**DIRECTIONS:** Compute how many lines in the listing below hold the string "content", then state only the result.

# # #

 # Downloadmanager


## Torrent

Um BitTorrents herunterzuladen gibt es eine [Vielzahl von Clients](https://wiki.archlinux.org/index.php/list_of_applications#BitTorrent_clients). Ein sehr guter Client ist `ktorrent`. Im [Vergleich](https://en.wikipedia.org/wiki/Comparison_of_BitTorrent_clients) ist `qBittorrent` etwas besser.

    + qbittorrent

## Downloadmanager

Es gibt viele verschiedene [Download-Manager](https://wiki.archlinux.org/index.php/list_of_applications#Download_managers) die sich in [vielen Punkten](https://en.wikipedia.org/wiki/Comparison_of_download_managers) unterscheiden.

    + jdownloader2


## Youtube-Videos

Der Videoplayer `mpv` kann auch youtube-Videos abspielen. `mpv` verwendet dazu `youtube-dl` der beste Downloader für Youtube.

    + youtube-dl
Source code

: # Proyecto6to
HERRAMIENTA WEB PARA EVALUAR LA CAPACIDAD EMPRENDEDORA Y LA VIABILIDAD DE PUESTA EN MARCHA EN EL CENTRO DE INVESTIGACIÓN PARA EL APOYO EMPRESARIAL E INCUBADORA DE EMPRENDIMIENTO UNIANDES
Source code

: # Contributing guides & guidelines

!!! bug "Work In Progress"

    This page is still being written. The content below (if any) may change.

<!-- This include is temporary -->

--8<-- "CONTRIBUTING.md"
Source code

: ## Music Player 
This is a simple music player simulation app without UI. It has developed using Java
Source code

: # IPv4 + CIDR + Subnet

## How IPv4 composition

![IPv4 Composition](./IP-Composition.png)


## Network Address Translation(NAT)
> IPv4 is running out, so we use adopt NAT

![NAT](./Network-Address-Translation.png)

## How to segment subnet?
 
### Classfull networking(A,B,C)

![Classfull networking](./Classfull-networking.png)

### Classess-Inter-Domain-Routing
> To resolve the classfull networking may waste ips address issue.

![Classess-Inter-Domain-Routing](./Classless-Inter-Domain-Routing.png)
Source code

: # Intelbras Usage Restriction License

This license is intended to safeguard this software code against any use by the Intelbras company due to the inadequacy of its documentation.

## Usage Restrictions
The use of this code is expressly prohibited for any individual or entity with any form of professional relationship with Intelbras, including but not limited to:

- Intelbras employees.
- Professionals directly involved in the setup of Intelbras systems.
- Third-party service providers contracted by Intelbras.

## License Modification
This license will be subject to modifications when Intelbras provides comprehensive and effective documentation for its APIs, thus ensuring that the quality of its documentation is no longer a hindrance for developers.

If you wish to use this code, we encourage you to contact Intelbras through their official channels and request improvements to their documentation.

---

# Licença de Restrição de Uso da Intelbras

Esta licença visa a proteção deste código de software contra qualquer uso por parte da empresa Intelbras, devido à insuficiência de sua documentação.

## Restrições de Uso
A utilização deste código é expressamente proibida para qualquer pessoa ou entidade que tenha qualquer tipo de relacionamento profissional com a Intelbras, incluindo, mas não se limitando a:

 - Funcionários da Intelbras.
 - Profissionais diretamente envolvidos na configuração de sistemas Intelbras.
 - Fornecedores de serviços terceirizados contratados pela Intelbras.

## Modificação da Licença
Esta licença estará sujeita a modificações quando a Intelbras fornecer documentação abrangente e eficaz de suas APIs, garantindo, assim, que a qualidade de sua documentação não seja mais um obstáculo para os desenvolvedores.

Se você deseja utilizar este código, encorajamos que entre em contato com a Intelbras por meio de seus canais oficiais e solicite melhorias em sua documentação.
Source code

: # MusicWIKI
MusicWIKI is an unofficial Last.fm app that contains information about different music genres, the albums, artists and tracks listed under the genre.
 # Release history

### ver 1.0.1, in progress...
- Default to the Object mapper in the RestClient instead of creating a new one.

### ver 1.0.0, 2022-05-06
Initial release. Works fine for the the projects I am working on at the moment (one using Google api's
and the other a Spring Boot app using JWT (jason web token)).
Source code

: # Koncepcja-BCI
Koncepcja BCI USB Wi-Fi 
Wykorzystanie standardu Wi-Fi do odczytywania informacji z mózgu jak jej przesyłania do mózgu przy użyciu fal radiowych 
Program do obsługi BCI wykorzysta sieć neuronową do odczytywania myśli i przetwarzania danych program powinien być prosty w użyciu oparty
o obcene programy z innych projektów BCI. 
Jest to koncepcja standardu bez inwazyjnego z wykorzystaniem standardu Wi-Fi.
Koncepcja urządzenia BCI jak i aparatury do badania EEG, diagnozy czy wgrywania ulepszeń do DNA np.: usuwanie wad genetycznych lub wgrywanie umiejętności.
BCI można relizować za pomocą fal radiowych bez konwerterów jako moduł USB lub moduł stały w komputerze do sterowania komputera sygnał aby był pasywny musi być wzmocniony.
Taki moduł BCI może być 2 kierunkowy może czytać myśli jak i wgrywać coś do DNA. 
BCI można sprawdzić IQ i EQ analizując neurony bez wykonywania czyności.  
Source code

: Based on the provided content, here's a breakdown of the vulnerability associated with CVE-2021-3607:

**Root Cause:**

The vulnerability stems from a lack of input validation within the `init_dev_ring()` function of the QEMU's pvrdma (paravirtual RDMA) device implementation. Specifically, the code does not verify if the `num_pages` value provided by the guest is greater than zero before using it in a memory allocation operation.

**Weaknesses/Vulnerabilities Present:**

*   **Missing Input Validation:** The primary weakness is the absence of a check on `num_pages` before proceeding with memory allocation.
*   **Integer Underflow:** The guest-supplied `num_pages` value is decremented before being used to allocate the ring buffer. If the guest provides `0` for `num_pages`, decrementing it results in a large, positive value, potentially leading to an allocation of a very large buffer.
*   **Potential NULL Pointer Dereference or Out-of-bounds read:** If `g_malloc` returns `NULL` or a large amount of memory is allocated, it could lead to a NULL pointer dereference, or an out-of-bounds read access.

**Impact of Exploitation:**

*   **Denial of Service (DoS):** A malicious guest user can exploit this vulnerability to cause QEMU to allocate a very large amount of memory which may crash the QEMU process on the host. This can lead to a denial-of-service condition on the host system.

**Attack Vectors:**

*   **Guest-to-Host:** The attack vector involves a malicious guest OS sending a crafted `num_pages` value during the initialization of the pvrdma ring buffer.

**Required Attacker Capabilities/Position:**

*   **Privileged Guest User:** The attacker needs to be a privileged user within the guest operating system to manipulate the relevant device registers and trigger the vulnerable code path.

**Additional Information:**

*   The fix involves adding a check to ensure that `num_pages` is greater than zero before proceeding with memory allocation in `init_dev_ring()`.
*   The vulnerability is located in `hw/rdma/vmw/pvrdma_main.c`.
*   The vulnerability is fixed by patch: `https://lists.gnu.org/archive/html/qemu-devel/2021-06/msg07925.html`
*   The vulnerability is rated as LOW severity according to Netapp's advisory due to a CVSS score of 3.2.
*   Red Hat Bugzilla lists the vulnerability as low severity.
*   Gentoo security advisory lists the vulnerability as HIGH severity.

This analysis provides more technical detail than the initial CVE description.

# # #

**COMPLETED EXERCISE:** 2